> [ACTION ITEM] All of the entries below should be printed exactly; the pictures are to be left out.

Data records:
========
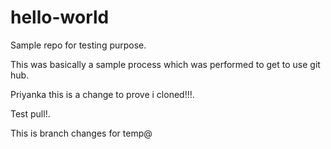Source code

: # hello-world
Sample repo for testing purpose.

This was basically a sample process which was performed to get to use git hub.


Priyanka this is a change to prove i cloned!!!.


Test pull!.


This is branch changes for temp@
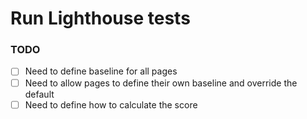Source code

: # Run Lighthouse tests

### TODO

- [ ] Need to define baseline for all pages
- [ ] Need to allow pages to define their own baseline and override the default
- [ ] Need to define how to calculate the score
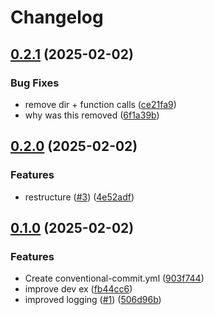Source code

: # Changelog

## [0.2.1](https://github.com/EwanGreer/todo-api/compare/v0.2.0...v0.2.1) (2025-02-02)


### Bug Fixes

* remove dir + function calls ([ce21fa9](https://github.com/EwanGreer/todo-api/commit/ce21fa9a46835b745059051a206d096aafea5b6a))
* why was this removed ([6f1a39b](https://github.com/EwanGreer/todo-api/commit/6f1a39b076293d3bdba2355aeee16e50550f673f))

## [0.2.0](https://github.com/EwanGreer/todo-api/compare/v0.1.0...v0.2.0) (2025-02-02)


### Features

* restructure ([#3](https://github.com/EwanGreer/todo-api/issues/3)) ([4e52adf](https://github.com/EwanGreer/todo-api/commit/4e52adfbd9511a327cf808ac606a56cfde16fb4e))

## [0.1.0](https://github.com/EwanGreer/todo-api/compare/0.0.3...v0.1.0) (2025-02-02)


### Features

* Create conventional-commit.yml ([903f744](https://github.com/EwanGreer/todo-api/commit/903f74463887a48ed091e37b060e8f55daf27707))
* improve dev ex ([fb44cc6](https://github.com/EwanGreer/todo-api/commit/fb44cc66a17a61ca75f966afb021d61c1b720c08))
* improved logging ([#1](https://github.com/EwanGreer/todo-api/issues/1)) ([506d96b](https://github.com/EwanGreer/todo-api/commit/506d96ba44b10a9fa94183ef63dd51b8f6a28647))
========
> [RESPONSE BELOW]
Source code

: # hello-world
Sample repo for testing purpose.

This was basically a sample process which was performed to get to use git hub.


Priyanka this is a change to prove i cloned!!!.


Test pull!.


This is branch changes for temp@
Source code

: # Run Lighthouse tests

### TODO

- [ ] Need to define baseline for all pages
- [ ] Need to allow pages to define their own baseline and override the default
- [ ] Need to define how to calculate the score
Source code

: # Changelog

## [0.2.1](https://github.com/EwanGreer/todo-api/compare/v0.2.0...v0.2.1) (2025-02-02)


### Bug Fixes

* remove dir + function calls ([ce21fa9](https://github.com/EwanGreer/todo-api/commit/ce21fa9a46835b745059051a206d096aafea5b6a))
* why was this removed ([6f1a39b](https://github.com/EwanGreer/todo-api/commit/6f1a39b076293d3bdba2355aeee16e50550f673f))

## [0.2.0](https://github.com/EwanGreer/todo-api/compare/v0.1.0...v0.2.0) (2025-02-02)


### Features

* restructure ([#3](https://github.com/EwanGreer/todo-api/issues/3)) ([4e52adf](https://github.com/EwanGreer/todo-api/commit/4e52adfbd9511a327cf808ac606a56cfde16fb4e))

## [0.1.0](https://github.com/EwanGreer/todo-api/compare/0.0.3...v0.1.0) (2025-02-02)


### Features

* Create conventional-commit.yml ([903f744](https://github.com/EwanGreer/todo-api/commit/903f74463887a48ed091e37b060e8f55daf27707))
* improve dev ex ([fb44cc6](https://github.com/EwanGreer/todo-api/commit/fb44cc66a17a61ca75f966afb021d61c1b720c08))
* improved logging ([#1](https://github.com/EwanGreer/todo-api/issues/1)) ([506d96b](https://github.com/EwanGreer/todo-api/commit/506d96ba44b10a9fa94183ef63dd51b8f6a28647))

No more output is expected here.